- _WORK INSTRUCTION_
Search the records for the string "Pengembangan". Copy each line where it occurs.

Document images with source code
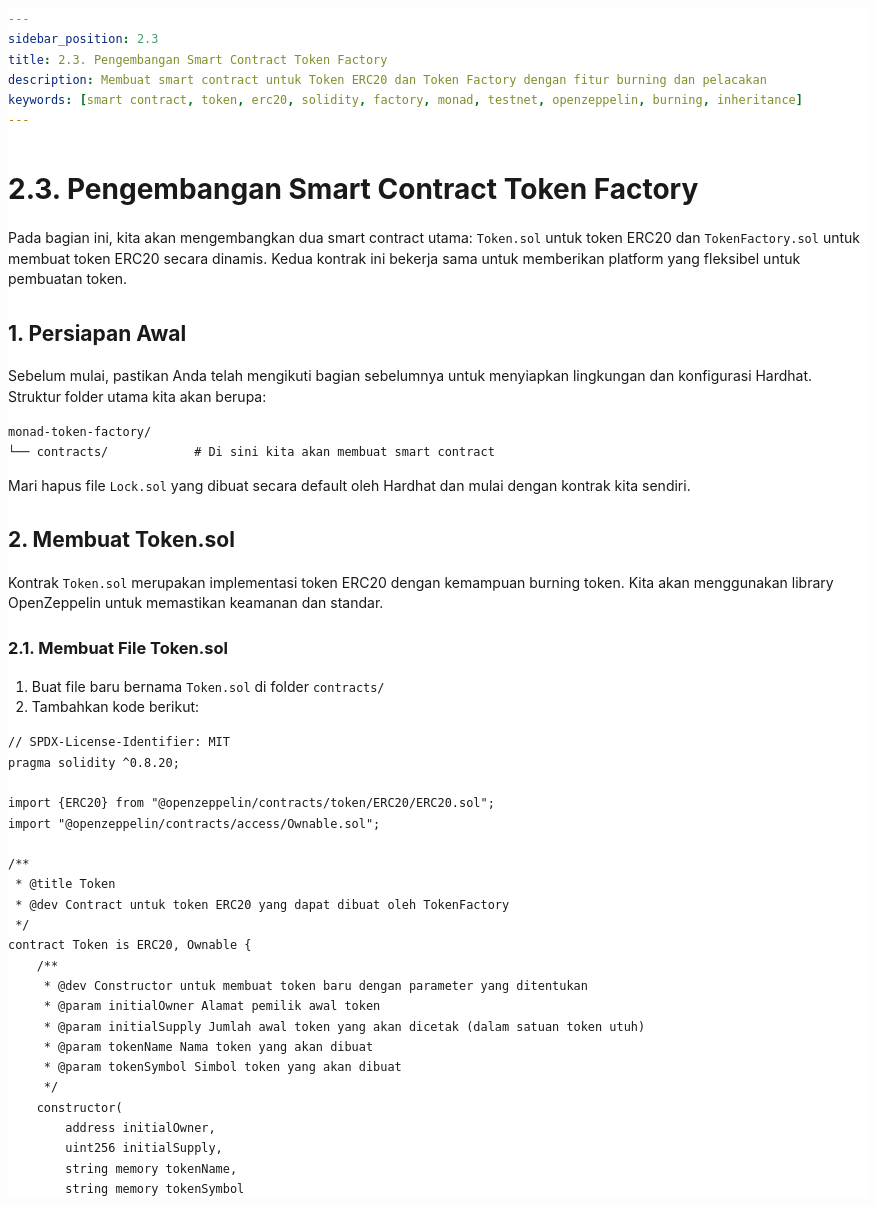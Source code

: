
 ```yaml
---
sidebar_position: 2.3
title: 2.3. Pengembangan Smart Contract Token Factory
description: Membuat smart contract untuk Token ERC20 dan Token Factory dengan fitur burning dan pelacakan
keywords: [smart contract, token, erc20, solidity, factory, monad, testnet, openzeppelin, burning, inheritance]
---
```


# 2.3. Pengembangan Smart Contract Token Factory

Pada bagian ini, kita akan mengembangkan dua smart contract utama: `Token.sol` untuk token ERC20 dan `TokenFactory.sol` untuk membuat token ERC20 secara dinamis. Kedua kontrak ini bekerja sama untuk memberikan platform yang fleksibel untuk pembuatan token.

## 1. Persiapan Awal

Sebelum mulai, pastikan Anda telah mengikuti bagian sebelumnya untuk menyiapkan lingkungan dan konfigurasi Hardhat. Struktur folder utama kita akan berupa:

```
monad-token-factory/
└── contracts/            # Di sini kita akan membuat smart contract
```

Mari hapus file `Lock.sol` yang dibuat secara default oleh Hardhat dan mulai dengan kontrak kita sendiri.

## 2. Membuat Token.sol

Kontrak `Token.sol` merupakan implementasi token ERC20 dengan kemampuan burning token. Kita akan menggunakan library OpenZeppelin untuk memastikan keamanan dan standar.

### 2.1. Membuat File Token.sol

1. Buat file baru bernama `Token.sol` di folder `contracts/`
2. Tambahkan kode berikut:

```solidity
// SPDX-License-Identifier: MIT
pragma solidity ^0.8.20;

import {ERC20} from "@openzeppelin/contracts/token/ERC20/ERC20.sol";
import "@openzeppelin/contracts/access/Ownable.sol";

/**
 * @title Token
 * @dev Contract untuk token ERC20 yang dapat dibuat oleh TokenFactory
 */
contract Token is ERC20, Ownable {
    /**
     * @dev Constructor untuk membuat token baru dengan parameter yang ditentukan
     * @param initialOwner Alamat pemilik awal token
     * @param initialSupply Jumlah awal token yang akan dicetak (dalam satuan token utuh)
     * @param tokenName Nama token yang akan dibuat
     * @param tokenSymbol Simbol token yang akan dibuat
     */
    constructor(
        address initialOwner, 
        uint256 initialSupply, 
        string memory tokenName, 
        string memory tokenSymbol
```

- _ANSWER AREA_
title: 2.3. Pengembangan Smart Contract Token Factory
# 2.3. Pengembangan Smart Contract Token Factory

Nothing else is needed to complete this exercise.